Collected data
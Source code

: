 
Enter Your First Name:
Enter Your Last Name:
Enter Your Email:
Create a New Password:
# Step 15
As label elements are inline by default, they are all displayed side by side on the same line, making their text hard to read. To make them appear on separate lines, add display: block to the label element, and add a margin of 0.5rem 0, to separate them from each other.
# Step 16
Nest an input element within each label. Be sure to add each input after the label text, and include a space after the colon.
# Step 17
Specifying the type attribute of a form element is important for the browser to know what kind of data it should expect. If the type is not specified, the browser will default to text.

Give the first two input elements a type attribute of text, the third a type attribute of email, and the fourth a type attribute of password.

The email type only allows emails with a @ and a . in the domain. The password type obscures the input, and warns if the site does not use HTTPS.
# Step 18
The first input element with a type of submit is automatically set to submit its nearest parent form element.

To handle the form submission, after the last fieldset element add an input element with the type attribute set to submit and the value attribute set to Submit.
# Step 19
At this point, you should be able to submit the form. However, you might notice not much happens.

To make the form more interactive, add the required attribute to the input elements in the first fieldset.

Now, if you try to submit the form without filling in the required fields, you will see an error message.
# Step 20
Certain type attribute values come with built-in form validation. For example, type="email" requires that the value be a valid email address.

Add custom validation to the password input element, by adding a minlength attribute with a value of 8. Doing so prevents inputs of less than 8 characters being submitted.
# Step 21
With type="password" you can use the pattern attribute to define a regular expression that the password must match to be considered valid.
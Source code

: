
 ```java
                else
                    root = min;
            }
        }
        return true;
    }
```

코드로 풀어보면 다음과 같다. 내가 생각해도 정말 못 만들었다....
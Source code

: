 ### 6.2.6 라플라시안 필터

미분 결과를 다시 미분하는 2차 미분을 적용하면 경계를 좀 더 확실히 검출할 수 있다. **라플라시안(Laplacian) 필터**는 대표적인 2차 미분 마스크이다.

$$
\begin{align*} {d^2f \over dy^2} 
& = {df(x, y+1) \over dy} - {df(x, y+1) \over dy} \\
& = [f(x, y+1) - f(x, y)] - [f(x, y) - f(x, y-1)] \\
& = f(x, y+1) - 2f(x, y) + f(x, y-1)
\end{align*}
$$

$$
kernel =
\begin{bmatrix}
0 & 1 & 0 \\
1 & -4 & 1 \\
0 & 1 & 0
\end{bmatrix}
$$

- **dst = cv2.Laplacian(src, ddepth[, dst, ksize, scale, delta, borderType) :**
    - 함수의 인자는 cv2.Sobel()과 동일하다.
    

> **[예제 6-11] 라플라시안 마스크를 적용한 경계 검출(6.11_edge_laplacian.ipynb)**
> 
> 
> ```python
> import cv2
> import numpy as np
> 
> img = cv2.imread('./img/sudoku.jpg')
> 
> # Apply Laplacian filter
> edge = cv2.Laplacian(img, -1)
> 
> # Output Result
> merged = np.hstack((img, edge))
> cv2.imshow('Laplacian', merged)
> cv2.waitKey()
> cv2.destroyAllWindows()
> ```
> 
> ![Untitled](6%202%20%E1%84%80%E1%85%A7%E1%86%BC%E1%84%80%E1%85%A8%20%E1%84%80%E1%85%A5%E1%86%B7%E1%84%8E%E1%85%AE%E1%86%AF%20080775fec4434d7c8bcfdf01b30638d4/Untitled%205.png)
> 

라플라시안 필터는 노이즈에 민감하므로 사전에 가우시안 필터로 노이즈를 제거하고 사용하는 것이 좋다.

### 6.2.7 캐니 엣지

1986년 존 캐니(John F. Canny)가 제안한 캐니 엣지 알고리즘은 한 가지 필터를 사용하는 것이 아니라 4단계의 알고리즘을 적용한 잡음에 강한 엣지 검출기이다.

§ WHAT THE EXERCISE ASKS
Retype each record above so that every word stays exactly the same.

§ SOLVED PROBLEM
Source code

: 
Enter Your First Name:
Enter Your Last Name:
Enter Your Email:
Create a New Password:
# Step 15
As label elements are inline by default, they are all displayed side by side on the same line, making their text hard to read. To make them appear on separate lines, add display: block to the label element, and add a margin of 0.5rem 0, to separate them from each other.
# Step 16
Nest an input element within each label. Be sure to add each input after the label text, and include a space after the colon.
# Step 17
Specifying the type attribute of a form element is important for the browser to know what kind of data it should expect. If the type is not specified, the browser will default to text.

Give the first two input elements a type attribute of text, the third a type attribute of email, and the fourth a type attribute of password.

The email type only allows emails with a @ and a . in the domain. The password type obscures the input, and warns if the site does not use HTTPS.
# Step 18
The first input element with a type of submit is automatically set to submit its nearest parent form element.

To handle the form submission, after the last fieldset element add an input element with the type attribute set to submit and the value attribute set to Submit.
# Step 19
At this point, you should be able to submit the form. However, you might notice not much happens.

To make the form more interactive, add the required attribute to the input elements in the first fieldset.

Now, if you try to submit the form without filling in the required fields, you will see an error message.
# Step 20
Certain type attribute values come with built-in form validation. For example, type="email" requires that the value be a valid email address.

Add custom validation to the password input element, by adding a minlength attribute with a value of 8. Doing so prevents inputs of less than 8 characters being submitted.
# Step 21
With type="password" you can use the pattern attribute to define a regular expression that the password must match to be considered valid.
Source code

:
 ```java
                else
                    root = min;
            }
        }
        return true;
    }
```

코드로 풀어보면 다음과 같다. 내가 생각해도 정말 못 만들었다....
Source code

: ### 6.2.6 라플라시안 필터

미분 결과를 다시 미분하는 2차 미분을 적용하면 경계를 좀 더 확실히 검출할 수 있다. **라플라시안(Laplacian) 필터**는 대표적인 2차 미분 마스크이다.

$$
\begin{align*} {d^2f \over dy^2} 
& = {df(x, y+1) \over dy} - {df(x, y+1) \over dy} \\
& = [f(x, y+1) - f(x, y)] - [f(x, y) - f(x, y-1)] \\
& = f(x, y+1) - 2f(x, y) + f(x, y-1)
\end{align*}
$$

$$
kernel =
\begin{bmatrix}
0 & 1 & 0 \\
1 & -4 & 1 \\
0 & 1 & 0
\end{bmatrix}
$$

- **dst = cv2.Laplacian(src, ddepth[, dst, ksize, scale, delta, borderType) :**
    - 함수의 인자는 cv2.Sobel()과 동일하다.
    

> **[예제 6-11] 라플라시안 마스크를 적용한 경계 검출(6.11_edge_laplacian.ipynb)**
> 
> 
> ```python
> import cv2
> import numpy as np
> 
> img = cv2.imread('./img/sudoku.jpg')
> 
> # Apply Laplacian filter
> edge = cv2.Laplacian(img, -1)
> 
> # Output Result
> merged = np.hstack((img, edge))
> cv2.imshow('Laplacian', merged)
> cv2.waitKey()
> cv2.destroyAllWindows()
> ```
> 
> ![Untitled](6%202%20%E1%84%80%E1%85%A7%E1%86%BC%E1%84%80%E1%85%A8%20%E1%84%80%E1%85%A5%E1%86%B7%E1%84%8E%E1%85%AE%E1%86%AF%20080775fec4434d7c8bcfdf01b30638d4/Untitled%205.png)
> 

라플라시안 필터는 노이즈에 민감하므로 사전에 가우시안 필터로 노이즈를 제거하고 사용하는 것이 좋다.

### 6.2.7 캐니 엣지

1986년 존 캐니(John F. Canny)가 제안한 캐니 엣지 알고리즘은 한 가지 필터를 사용하는 것이 아니라 4단계의 알고리즘을 적용한 잡음에 강한 엣지 검출기이다.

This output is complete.